The other big problem facing housing developers in Edinburgh is water and sewage infrastructure or, more precisely, the lack of it. Alan Lundmark, planning director of Homes for Scotland, an organisation representing Scottish housebuilders, says: “Scottish Water presents problems to the development industry across Scotland, because its spending priorities give little weight to the need for new infrastructure to accommodate planned new development. Hence there is an increasing expectation that development has to fund new water and drainage infrastructure. The viability of many future developments sites is now in doubt.”

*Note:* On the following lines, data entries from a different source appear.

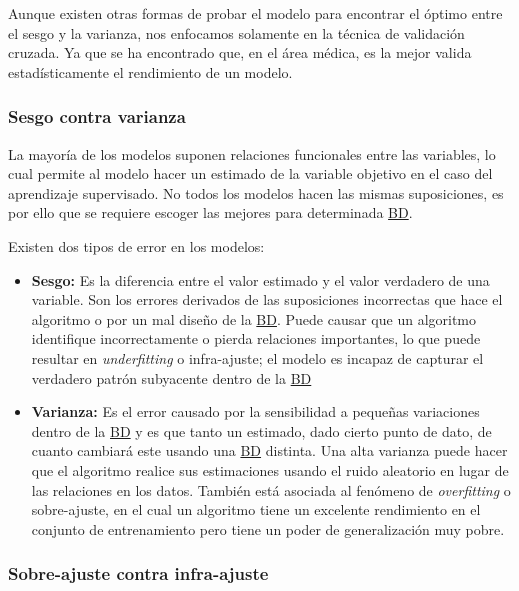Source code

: Aunque existen otras formas de probar el modelo para encontrar el óptimo entre
el sesgo y la varianza, nos enfocamos solamente en la técnica de validación
cruzada. Ya que se ha encontrado que, en el área médica, es la mejor valida
estadísticamente el rendimiento de un modelo.~\cite{Ambroise2002}

\subsubsection{Sesgo contra varianza}

La mayoría de los modelos suponen relaciones funcionales entre las variables, lo
cual permite al modelo hacer un estimado de la variable objetivo en el caso del
aprendizaje supervisado. No todos los modelos hacen las mismas suposiciones, es
por ello que se requiere escoger las mejores para determinada
\hyperlink{abbr}{BD}.

Existen dos tipos de error en los modelos:

\begin{itemize}
    \item{\textbf{Sesgo: }} Es la diferencia entre el valor estimado y el valor
    verdadero de una variable. Son los errores derivados de las suposiciones
    incorrectas que hace el algoritmo o por un mal diseño de la
    \hyperlink{abbr}{BD}. Puede causar que un algoritmo identifique
    incorrectamente o pierda relaciones importantes, lo que puede resultar en
    \emph{underfitting}  o infra-ajuste; el modelo es
    incapaz de capturar el verdadero patrón subyacente dentro de la
    \hyperlink{abbr}{BD}
    \item{\textbf{Varianza: }} Es el error causado por la sensibilidad a
    pequeñas variaciones dentro de la \hyperlink{abbr}{BD} y es que tanto un
    estimado, dado cierto punto de dato, de cuanto cambiará este usando una
    \hyperlink{abbr}{BD} distinta. Una alta varianza puede hacer que el
    algoritmo realice sus estimaciones usando el ruido aleatorio en lugar de las
    relaciones en los datos. También está asociada al fenómeno de \emph{overfitting}
     o sobre-ajuste, en el cual un algoritmo tiene un
    excelente rendimiento en el conjunto de entrenamiento pero tiene un poder de
    generalización muy pobre.
\end{itemize}

\subsubsection{Sobre-ajuste contra infra-ajuste}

Behind Edinburgh’s well-heeled bourgeois image, there lurk several large, deprived, run-down council housing estates around the city edge. Of these, perhaps the most notorious is Craigmillar in east Edinburgh, which was taken to be the drug-infested setting for the novel and film Trainspotting. This year, one of Scotland’s three pioneering urban regeneration companies is being set up on the estate, and a regeneration masterplan to create 3200 new homes and 1500 new jobs is currently being drawn up by Llewelyn-Davies of London. Private developers will be brought in to develop two-thirds of the new homes over the next 15 years.

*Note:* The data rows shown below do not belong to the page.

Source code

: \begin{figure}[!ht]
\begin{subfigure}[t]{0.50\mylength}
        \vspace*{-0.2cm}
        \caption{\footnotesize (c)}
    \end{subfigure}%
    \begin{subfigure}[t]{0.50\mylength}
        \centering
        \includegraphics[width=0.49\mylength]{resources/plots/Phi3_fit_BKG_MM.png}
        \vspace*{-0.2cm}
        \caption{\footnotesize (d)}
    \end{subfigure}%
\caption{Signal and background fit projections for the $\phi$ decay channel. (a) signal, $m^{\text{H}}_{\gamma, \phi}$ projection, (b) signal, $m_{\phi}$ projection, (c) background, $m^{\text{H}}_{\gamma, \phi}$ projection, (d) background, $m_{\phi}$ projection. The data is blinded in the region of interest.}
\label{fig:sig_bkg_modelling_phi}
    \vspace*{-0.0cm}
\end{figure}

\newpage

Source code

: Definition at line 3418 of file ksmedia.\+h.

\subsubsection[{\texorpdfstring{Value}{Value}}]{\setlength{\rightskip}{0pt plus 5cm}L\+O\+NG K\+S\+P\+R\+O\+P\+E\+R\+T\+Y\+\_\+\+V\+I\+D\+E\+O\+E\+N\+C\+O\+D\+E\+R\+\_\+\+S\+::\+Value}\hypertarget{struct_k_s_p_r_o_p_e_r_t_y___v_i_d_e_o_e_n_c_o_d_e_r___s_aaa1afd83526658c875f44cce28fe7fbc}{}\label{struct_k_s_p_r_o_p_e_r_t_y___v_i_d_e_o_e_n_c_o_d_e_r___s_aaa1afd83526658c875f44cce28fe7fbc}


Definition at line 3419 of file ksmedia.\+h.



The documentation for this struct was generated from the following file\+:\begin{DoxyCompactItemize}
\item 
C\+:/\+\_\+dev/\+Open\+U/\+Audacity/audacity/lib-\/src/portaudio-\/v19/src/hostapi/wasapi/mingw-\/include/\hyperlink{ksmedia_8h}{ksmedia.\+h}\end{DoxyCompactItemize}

Building contracting is the one aspect of urban development where the newly completed Scottish Parliament building could have a major knock-on impact due to its 11-fold cost escalation. Martin Blencowe, who runs the Scottish region of project and construction manager Heery International, says: “Construction management is likely to take a knock in Edinburgh, when Lord Fraser publishes his investigation into the parliament building.”
The big players in Edinburgh are still the traditional main contractors, including Balfour Beatty, Sir Robert McAlpine and HBG. Laing O’Rourke is enjoying a growing presence. Blencowe says: “We used Laing O’Rourke for the National Galleries extension, and they have a huge amount of work for the Royal Bank of Scotland, and they are a framework contractor of BAA for the airport expansion.”

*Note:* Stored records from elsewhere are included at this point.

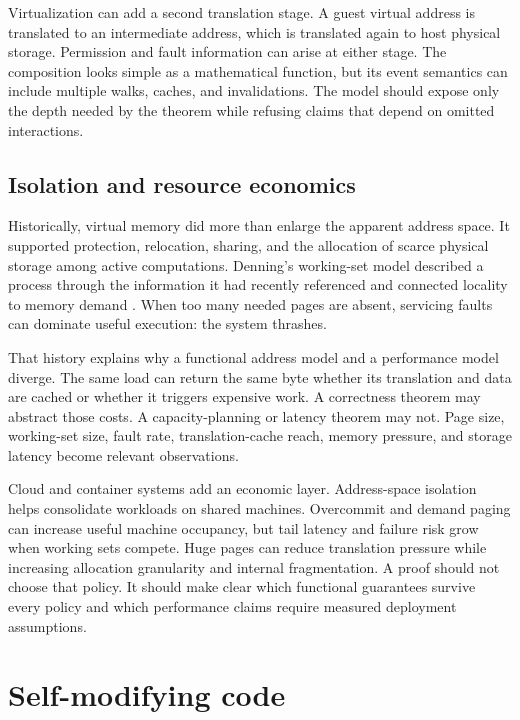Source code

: Virtualization can add a second translation stage. A guest virtual address is
translated to an intermediate address, which is translated again to host
physical storage. Permission and fault information can arise at either stage.
The composition looks simple as a mathematical function, but its event
semantics can include multiple walks, caches, and invalidations. The model
should expose only the depth needed by the theorem while refusing claims that
depend on omitted interactions.

\subsection{Isolation and resource economics}

Historically, virtual memory did more than enlarge the apparent address space.
It supported protection, relocation, sharing, and the allocation of scarce
physical storage among active computations. Denning's working-set model
described a process through the information it had recently referenced and
connected locality to memory demand \autocite{denning1968workingset}. When too
many needed pages are absent, servicing faults can dominate useful execution:
the system thrashes.

That history explains why a functional address model and a performance model
diverge. The same load can return the same byte whether its translation and
data are cached or whether it triggers expensive work. A correctness theorem
may abstract those costs. A capacity-planning or latency theorem may not. Page
size, working-set size, fault rate, translation-cache reach, memory pressure,
and storage latency become relevant observations.

Cloud and container systems add an economic layer. Address-space isolation
helps consolidate workloads on shared machines. Overcommit and demand paging
can increase useful machine occupancy, but tail latency and failure risk grow when working
sets compete. Huge pages can reduce translation pressure while increasing
allocation granularity and internal fragmentation. A proof should not choose
that policy. It should make clear which functional guarantees survive every
policy and which performance claims require measured deployment assumptions.

\section{Self-modifying code}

Apart from the fall-out from Lord Fraser’s report on Miralles’ parliament building, the other abiding problem for building contractors lies in recruiting a workforce in a boom development zone. “It’s difficult finding people in the most basic trades like blockwork and plastering,” says Blencowe. “They are so busy doing an awful lot of work in residential developments.”
With such growth and development prospects ahead of it, Edinburgh is indeed a land of opportunity for consultants, housebuilders and contractors. But only for those like Make, that possess design flair and a grasp of Edinburgh’s radically changing civic goals, of for those like Laing O’Rourke, with a can-do approach to competing with strong local firms.